Der gebürtige Aalener, dessen musikalische Wiege als ehemaliges Mitglied des Jungen Kammerchors Ostwürttemberg in der Region liegt, und der, ganz heimatverbunden, bereits 2022 kurzfristig im Rahmen der Heidenheimer Opernfestspiele bei Wagners „Tannhäuser“ als Wolfram von Eschenbach einsprang, harmonierte fabelhaft mit dem nuancierten Vortrag des Orchesters.
Dabei gelang es im Zusammenwirken von Musik und Gesang ausgesprochen gut, die von Mahler in Dichtung und Komposition verarbeiteten Gefühle auszudrücken: der Schmerz einer unerfüllten Liebe, Verzweiflung und die Suche nach Trost in der Natur beschreibt Mahler mit autobiografischem Hintergrund in diesem Liederzyklus.

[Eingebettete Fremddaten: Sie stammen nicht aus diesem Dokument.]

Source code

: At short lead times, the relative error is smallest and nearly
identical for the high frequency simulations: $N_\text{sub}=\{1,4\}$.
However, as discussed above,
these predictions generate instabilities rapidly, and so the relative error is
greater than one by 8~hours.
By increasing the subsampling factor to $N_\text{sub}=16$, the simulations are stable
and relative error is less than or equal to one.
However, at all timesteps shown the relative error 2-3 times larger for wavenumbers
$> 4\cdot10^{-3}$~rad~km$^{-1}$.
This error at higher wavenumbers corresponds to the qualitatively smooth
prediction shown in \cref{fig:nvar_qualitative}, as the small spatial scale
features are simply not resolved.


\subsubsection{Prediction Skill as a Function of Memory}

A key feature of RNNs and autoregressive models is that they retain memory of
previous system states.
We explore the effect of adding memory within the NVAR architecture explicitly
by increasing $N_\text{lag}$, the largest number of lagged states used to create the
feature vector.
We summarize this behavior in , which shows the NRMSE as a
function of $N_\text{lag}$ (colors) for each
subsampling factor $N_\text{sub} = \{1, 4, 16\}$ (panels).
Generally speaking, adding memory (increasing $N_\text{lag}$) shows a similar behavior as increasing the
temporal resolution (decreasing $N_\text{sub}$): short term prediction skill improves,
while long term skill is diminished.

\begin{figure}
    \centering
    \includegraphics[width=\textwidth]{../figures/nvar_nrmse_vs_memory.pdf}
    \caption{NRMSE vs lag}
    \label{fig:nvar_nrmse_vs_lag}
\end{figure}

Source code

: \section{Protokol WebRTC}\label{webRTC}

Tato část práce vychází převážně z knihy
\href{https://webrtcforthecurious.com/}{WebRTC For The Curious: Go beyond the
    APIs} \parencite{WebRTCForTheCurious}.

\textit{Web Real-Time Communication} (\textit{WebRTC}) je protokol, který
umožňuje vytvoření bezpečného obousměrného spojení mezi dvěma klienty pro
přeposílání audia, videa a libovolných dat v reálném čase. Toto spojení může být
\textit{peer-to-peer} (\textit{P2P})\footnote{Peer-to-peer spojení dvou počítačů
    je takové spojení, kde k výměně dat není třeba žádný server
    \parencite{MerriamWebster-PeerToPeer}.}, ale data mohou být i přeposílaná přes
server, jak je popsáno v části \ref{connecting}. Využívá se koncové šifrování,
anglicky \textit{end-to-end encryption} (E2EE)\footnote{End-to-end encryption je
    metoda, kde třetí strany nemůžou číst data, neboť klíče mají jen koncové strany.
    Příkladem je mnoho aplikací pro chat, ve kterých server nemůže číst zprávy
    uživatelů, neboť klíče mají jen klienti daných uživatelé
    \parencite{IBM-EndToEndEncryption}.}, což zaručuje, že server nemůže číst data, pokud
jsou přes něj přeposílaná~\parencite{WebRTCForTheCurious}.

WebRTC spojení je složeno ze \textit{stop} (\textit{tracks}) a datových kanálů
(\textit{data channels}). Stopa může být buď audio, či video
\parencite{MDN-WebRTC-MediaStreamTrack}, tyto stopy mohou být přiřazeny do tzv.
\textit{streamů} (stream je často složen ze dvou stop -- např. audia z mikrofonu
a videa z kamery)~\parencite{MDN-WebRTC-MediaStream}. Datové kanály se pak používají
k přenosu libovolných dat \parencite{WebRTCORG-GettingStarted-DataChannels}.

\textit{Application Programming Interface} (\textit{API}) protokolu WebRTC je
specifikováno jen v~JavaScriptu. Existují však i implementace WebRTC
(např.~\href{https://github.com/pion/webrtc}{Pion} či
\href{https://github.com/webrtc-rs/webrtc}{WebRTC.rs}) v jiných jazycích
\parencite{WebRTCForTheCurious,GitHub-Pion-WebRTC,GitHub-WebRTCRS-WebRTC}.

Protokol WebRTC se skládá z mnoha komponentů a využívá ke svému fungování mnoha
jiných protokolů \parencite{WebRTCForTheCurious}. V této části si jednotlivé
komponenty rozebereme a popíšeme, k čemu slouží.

Forderndes Dirigat von Uwe Renz
Die dabei wechselhaften Stimmungen arbeiteten die jungen Talente präzise heraus und umspielten gefühlvoll den berührenden Vokalvortrag des Solisten. Damit stellte das Orchester sowohl ein hohes Maß an Professionalität als auch die Fähigkeit unter Beweis, dem schnörkellos klaren, aber fordernden Dirigat von Uwe Renz exakt zu folgen. Diesem gelang es auch in Mahlers folgender „Sinfonie Nr.1 in D-Dur“ meisterhaft, seinen mehr als einhundert Musizierenden weitere Höchstleistungen zu entlocken.
Mit sphärisch anmutenden Flageolettklängen der Streicher und sich darin fast unbemerkt einfügende Oboen- und Flöteneinsätzen setzte die JPO behutsam die fragile Einleitung des ersten Satzes um. Die sich zunächst fragmentartig durch fast alle Register ziehenden Naturklänge komplettierten sich mit weichen Hornklängen, dezenten Trompetenfanfaren aus weiter Ferne und einem vorwitzigen Klarinetten-Kuckuck wie selbstverständlich zu einem stimmigen Ganzen.
Stehende Ovationen in der Waldorfschule
Auch in den weiteren Sätzen der anspruchsvollen Komposition, in der Mahler auch stellenweise nochmals Motive aus „Lieder eines fahrenden Gesellen“ verarbeitete, konnte das Orchester in seiner üppigen Besetzung mit höchster Präzision in Klang und Zusammenspiel absolut überzeugen: Neun Celli, die sich mit blitzsauberen Pizzicato-Tönen unisono gekonnt mit den zarten Harfenklängen vereinten und gewaltige Tuttipassagen mit eindrucksvollen Beckenschlägen begeisterten ebenso wie die herausragende dynamische Ausgestaltung, die treffsichere Ausarbeitung aller Klangfarben und die mit hoher Exaktheit gewechselten Tempi in allen vier Sätzen des vielschichtigen Werkes.
Belohnt wurde die JPO mit stehenden und verdient opulenten Ovationen, bevor sie ihr Publikum, das übrigens während der Pause von den Blechbläsern der JPO noch mit einem Extraleckerbissen in Form der „Wiener Philharmoniker Fanfare“ (Richard Strauss) überrascht wurde, verabschiedete.